#### YOUR TASK
Your answer should be the lines below from the one with "Javascript, Flask, Python" to the one with "появляеться при клике.", both included, given again exactly and with nothing added.

#### RECORDS FOR THIS EXERCISE

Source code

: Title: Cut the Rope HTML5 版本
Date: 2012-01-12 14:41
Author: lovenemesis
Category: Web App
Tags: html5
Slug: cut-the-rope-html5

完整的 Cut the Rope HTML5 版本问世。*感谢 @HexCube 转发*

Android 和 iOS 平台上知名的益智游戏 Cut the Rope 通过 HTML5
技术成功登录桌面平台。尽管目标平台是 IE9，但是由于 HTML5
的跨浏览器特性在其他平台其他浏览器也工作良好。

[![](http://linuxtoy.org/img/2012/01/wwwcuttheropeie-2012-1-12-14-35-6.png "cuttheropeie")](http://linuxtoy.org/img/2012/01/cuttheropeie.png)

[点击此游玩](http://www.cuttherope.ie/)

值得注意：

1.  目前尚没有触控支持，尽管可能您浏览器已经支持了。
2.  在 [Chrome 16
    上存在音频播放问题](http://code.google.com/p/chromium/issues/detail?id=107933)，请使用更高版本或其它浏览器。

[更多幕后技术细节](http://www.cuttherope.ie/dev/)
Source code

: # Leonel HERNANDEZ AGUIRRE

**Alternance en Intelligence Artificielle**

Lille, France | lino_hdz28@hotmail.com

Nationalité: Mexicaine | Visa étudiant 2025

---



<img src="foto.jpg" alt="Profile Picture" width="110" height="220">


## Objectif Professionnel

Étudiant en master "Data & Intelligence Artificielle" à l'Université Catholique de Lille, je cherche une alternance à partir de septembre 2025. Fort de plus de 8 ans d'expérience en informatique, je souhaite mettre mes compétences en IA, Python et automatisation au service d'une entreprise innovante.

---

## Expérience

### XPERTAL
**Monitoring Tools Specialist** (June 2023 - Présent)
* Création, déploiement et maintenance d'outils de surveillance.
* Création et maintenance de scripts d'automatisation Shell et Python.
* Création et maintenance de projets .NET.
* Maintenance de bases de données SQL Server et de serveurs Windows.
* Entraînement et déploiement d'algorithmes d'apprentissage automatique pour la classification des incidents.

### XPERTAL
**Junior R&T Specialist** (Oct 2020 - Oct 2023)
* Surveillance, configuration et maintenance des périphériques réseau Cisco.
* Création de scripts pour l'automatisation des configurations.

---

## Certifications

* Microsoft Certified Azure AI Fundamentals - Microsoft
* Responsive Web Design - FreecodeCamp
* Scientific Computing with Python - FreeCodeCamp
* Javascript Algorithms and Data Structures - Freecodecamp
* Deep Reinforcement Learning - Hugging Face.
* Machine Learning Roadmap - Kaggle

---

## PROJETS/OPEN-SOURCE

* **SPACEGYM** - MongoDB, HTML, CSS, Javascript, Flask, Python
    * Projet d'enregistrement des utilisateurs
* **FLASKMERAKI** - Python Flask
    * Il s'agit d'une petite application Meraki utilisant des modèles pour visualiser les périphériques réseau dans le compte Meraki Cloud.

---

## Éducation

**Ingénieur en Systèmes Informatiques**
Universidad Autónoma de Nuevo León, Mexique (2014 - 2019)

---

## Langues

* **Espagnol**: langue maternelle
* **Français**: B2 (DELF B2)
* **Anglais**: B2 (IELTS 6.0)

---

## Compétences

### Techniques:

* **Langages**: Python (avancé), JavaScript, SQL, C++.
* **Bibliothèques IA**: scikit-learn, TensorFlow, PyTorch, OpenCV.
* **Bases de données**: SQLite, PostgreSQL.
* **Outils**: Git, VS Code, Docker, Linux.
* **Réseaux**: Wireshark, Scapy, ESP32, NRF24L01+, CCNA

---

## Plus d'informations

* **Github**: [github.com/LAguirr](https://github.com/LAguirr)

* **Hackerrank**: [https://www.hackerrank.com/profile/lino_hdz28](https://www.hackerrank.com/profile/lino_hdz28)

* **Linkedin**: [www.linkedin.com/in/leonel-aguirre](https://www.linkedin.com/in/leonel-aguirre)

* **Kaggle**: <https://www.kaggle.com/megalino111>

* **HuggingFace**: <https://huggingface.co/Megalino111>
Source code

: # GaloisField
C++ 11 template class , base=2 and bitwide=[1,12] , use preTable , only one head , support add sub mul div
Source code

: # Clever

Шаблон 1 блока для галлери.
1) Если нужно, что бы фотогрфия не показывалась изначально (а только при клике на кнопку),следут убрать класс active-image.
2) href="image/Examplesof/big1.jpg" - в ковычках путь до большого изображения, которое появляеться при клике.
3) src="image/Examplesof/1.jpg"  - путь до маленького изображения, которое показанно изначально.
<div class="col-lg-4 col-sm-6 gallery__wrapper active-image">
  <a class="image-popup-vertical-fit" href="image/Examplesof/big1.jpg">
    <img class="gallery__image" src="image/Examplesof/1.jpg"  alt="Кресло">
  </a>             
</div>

#### EXERCISE ANSWER
* **SPACEGYM** - MongoDB, HTML, CSS, Javascript, Flask, Python
    * Projet d'enregistrement des utilisateurs
* **FLASKMERAKI** - Python Flask
    * Il s'agit d'une petite application Meraki utilisant des modèles pour visualiser les périphériques réseau dans le compte Meraki Cloud.

---

## Éducation

**Ingénieur en Systèmes Informatiques**
Universidad Autónoma de Nuevo León, Mexique (2014 - 2019)

---

## Langues

* **Espagnol**: langue maternelle
* **Français**: B2 (DELF B2)
* **Anglais**: B2 (IELTS 6.0)

---

## Compétences

### Techniques:

* **Langages**: Python (avancé), JavaScript, SQL, C++.
* **Bibliothèques IA**: scikit-learn, TensorFlow, PyTorch, OpenCV.
* **Bases de données**: SQLite, PostgreSQL.
* **Outils**: Git, VS Code, Docker, Linux.
* **Réseaux**: Wireshark, Scapy, ESP32, NRF24L01+, CCNA

---

## Plus d'informations

* **Github**: [github.com/LAguirr](https://github.com/LAguirr)

* **Hackerrank**: [https://www.hackerrank.com/profile/lino_hdz28](https://www.hackerrank.com/profile/lino_hdz28)

* **Linkedin**: [www.linkedin.com/in/leonel-aguirre](https://www.linkedin.com/in/leonel-aguirre)

* **Kaggle**: <https://www.kaggle.com/megalino111>

* **HuggingFace**: <https://huggingface.co/Megalino111>
Source code

: # GaloisField
C++ 11 template class , base=2 and bitwide=[1,12] , use preTable , only one head , support add sub mul div
Source code

: # Clever

Шаблон 1 блока для галлери.
1) Если нужно, что бы фотогрфия не показывалась изначально (а только при клике на кнопку),следут убрать класс active-image.
2) href="image/Examplesof/big1.jpg" - в ковычках путь до большого изображения, которое появляеться при клике.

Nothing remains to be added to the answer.